The Subliminal Catalysts is a group of high school students from Baguio who won the Media Advocacy Campaign Contest during the ABBCS Literary and Litmus Competition. We are featuring here the contents of their handbill. Their media campaign used a two-media approach-video and print. Sana is their handbill’s title.
One of the effects of corruption is that it takes away from the funds that could have been used to alleviate poverty and thereby improve the status of basic education for every Filipino: not just for the elite rich, but also for those below the working class. In this country, the money that could have gone to social programs now lines politician’s pockets. And this is the sad reality: that there are children here who could have gone to school, but lack proper funding. There are children here in this country who could have graduated with honors, have their school materials been properly provided for. One always sees the politician enjoying a life built on dishonesty and fraud; when will they able to see that there are children who haven’t even started living?
Juan limps along with a crutch on the way to school. Because of the unpaved road, he often trips and falls. Hid body is covered with scars from his trips and tumbles. But he cannot do anything about it, and so he trudges on.

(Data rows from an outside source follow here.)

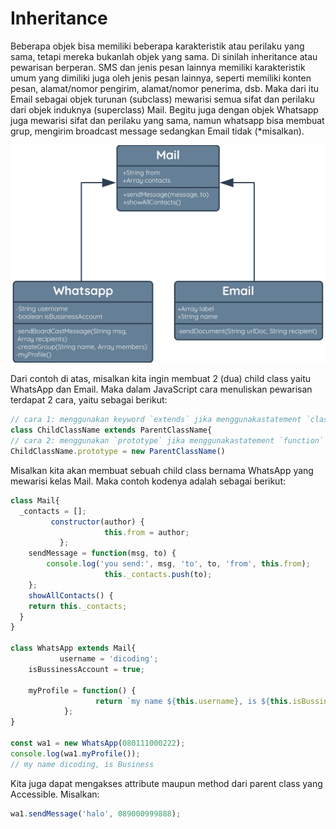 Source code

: # Inheritance

Beberapa objek bisa memiliki beberapa karakteristik atau perilaku yang sama, tetapi mereka bukanlah objek yang sama. Di sinilah inheritance atau pewarisan berperan. SMS dan jenis pesan lainnya memiliki karakteristik umum yang dimiliki juga oleh jenis pesan lainnya, seperti memiliki konten pesan, alamat/nomor pengirim, alamat/nomor penerima, dsb. Maka dari itu Email sebagai objek turunan \(subclass\) mewarisi semua sifat dan perilaku dari objek induknya \(superclass\) Mail. Begitu juga dengan objek Whatsapp juga mewarisi sifat dan perilaku yang sama, namun whatsapp bisa membuat grup, mengirim broadcast message sedangkan Email tidak \(\*misalkan\).

![](../../.gitbook/assets/1%20%286%29.png)

Dari contoh di atas, misalkan kita ingin membuat 2 \(dua\) child class yaitu WhatsApp dan Email. Maka dalam JavaScript cara menuliskan pewarisan terdapat 2 cara, yaitu sebagai berikut:

```javascript
// cara 1: menggunakan keyword `extends` jika menggunakastatement `class`
class ChildClassName extends ParentClassName{
// cara 2: menggunakan `prototype` jika menggunakastatement `function` / `class`
ChildClassName.prototype = new ParentClassName()
```

Misalkan kita akan membuat sebuah child class bernama WhatsApp yang mewarisi kelas Mail. Maka contoh kodenya adalah sebagai berikut:

```javascript
class Mail{
  _contacts = [];
         constructor(author) {
                     this.from = author;
           };
    sendMessage = function(msg, to) {
        console.log('you send:', msg, 'to', to, 'from', this.from);
                     this._contacts.push(to);
    };
    showAllContacts() {
    return this._contacts;
  }
}

class WhatsApp extends Mail{
           username = 'dicoding';
    isBussinessAccount = true;

    myProfile = function() {
                   return `my name ${this.username}, is ${this.isBussinessAccount? 'Business': 'Personal'}`;
            };
}

const wa1 = new WhatsApp(080111000222);
console.log(wa1.myProfile());
// my name dicoding, is Business
```

Kita juga dapat mengakses attribute maupun method dari parent class yang Accessible. Misalkan:

```javascript
wa1.sendMessage('halo', 089000999888);
```

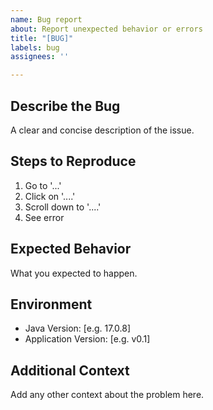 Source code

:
 ```yaml
---
name: Bug report
about: Report unexpected behavior or errors
title: "[BUG]"
labels: bug
assignees: ''

---
```


## Describe the Bug
A clear and concise description of the issue.

## Steps to Reproduce
1. Go to '...'
2. Click on '....'
3. Scroll down to '....'
4. See error

## Expected Behavior
What you expected to happen.

## Environment
- Java Version: [e.g. 17.0.8]
- Application Version: [e.g. v0.1]

## Additional Context
Add any other context about the problem here.
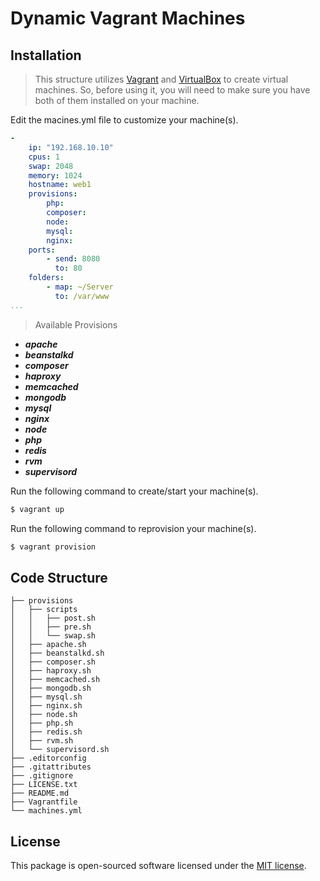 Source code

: # Dynamic Vagrant Machines

## Installation

> This structure utilizes [Vagrant](https://www.vagrantup.com/) and [VirtualBox](https://www.virtualbox.org/) to create virtual machines. So, before using it, you will need to make sure you have both of them installed on your machine.

Edit the macines.yml file to customize your machine(s).

```yml
-
    ip: "192.168.10.10"
    cpus: 1
    swap: 2048
    memory: 1024
    hostname: web1
    provisions:
        php:
        composer:
        node:
        mysql:
        nginx:
    ports:
        - send: 8080
          to: 80
    folders:
        - map: ~/Server
          to: /var/www
...
```

> Available Provisions
* **_apache_**
* **_beanstalkd_**
* **_composer_**
* **_haproxy_**
* **_memcached_**
* **_mongodb_**
* **_mysql_**
* **_nginx_**
* **_node_**
* **_php_**
* **_redis_**
* **_rvm_**
* **_supervisord_**

Run the following command to create/start your machine(s).

```bash
$ vagrant up
```

Run the following command to reprovision your machine(s).

```bash
$ vagrant provision
```

## Code Structure

    ├── provisions
    │   ├── scripts
    │   │   ├── post.sh
    │   │   ├── pre.sh
    │   │   └── swap.sh
    │   ├── apache.sh
    │   ├── beanstalkd.sh
    │   ├── composer.sh
    │   ├── haproxy.sh
    │   ├── memcached.sh
    │   ├── mongodb.sh
    │   ├── mysql.sh
    │   ├── nginx.sh
    │   ├── node.sh
    │   ├── php.sh
    │   ├── redis.sh
    │   ├── rvm.sh
    │   └── supervisord.sh
    ├── .editorconfig
    ├── .gitattributes
    ├── .gitignore
    ├── LICENSE.txt
    ├── README.md
    ├── Vagrantfile
    └── machines.yml

## License

This package is open-sourced software licensed under the [MIT license](http://opensource.org/licenses/MIT).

Notorious for being the most exploited fund, the PDAF (Priority Development Assistance Fund) or more commonly known as “pork barrel” could have been used to fix situations like these. However, this seems not to be the case. Instead, many of our country’s leaders hungrily eye it as a “get – rich – quick” scheme, with no thought at all for those who have been continually affected by these dilapidated, deteriorated infrastructures. What could have been fixed…. What could have been improved …. at this time, these are all “could – have – beens”.
Every year, more and more Filipinos from rural areas die or suffer needlessly because they do not have a healthcare plan to cover their costs in cases of need. Money that could have gone to supporting and implementing these healthcare plans has gone to other wallets. Every year, a mother has to find another ways to bring her baby into the world, simply because she cannot afford the hospital dues. Every year, a baby suffers needlessly from the common cough and colds, simply because there is not enough medicine in that rural clinic. Every year, more and more children fall prey to a disease that could have been prevented with a simple vaccination. What kind of a notion have we become – if our leaders selfishly give not thought to the health and welfare of the Filipino People?
is more than what it looks like in the surface. It is more than dishonest politicians and fake NGOs. It is more than what is published in newspapers and what is broadcast on the television. To the Filipino people, these are intangible: political gibberish and nonsense and lies that most cannot understand. What we do understand is what we really see: the wasted potential of billions of pesos that could have gone improves the country, and the death of honesty and integrity. That is why we say that corruption is the nation’s greatest “could – have – been”. Imagine the schools that could have been built and teachers that could have been hired. Imagine the medical facilities that could have been improved and the healthcare plans for the Filipino that could have been put into place. Imagine the roads that could be built; imagine the amount of road accident – caused deaths that could have been prevented.
And that is why we mourn; but more than mourning, we dream. We dream of a better Philippines, a corruption – free land where truth is free to take root and thrive. We dream of a nation where money is no longer the cause of destruction, but the root of improvement. We dream of a place where what the Filipino works for will be returned to him in kind, and not swept away into the murky shadows of the political system. We dream of a Philippines where the light of truth is so strong that no shadow of deception will be able to prevail. We are dreamers; we are the youth.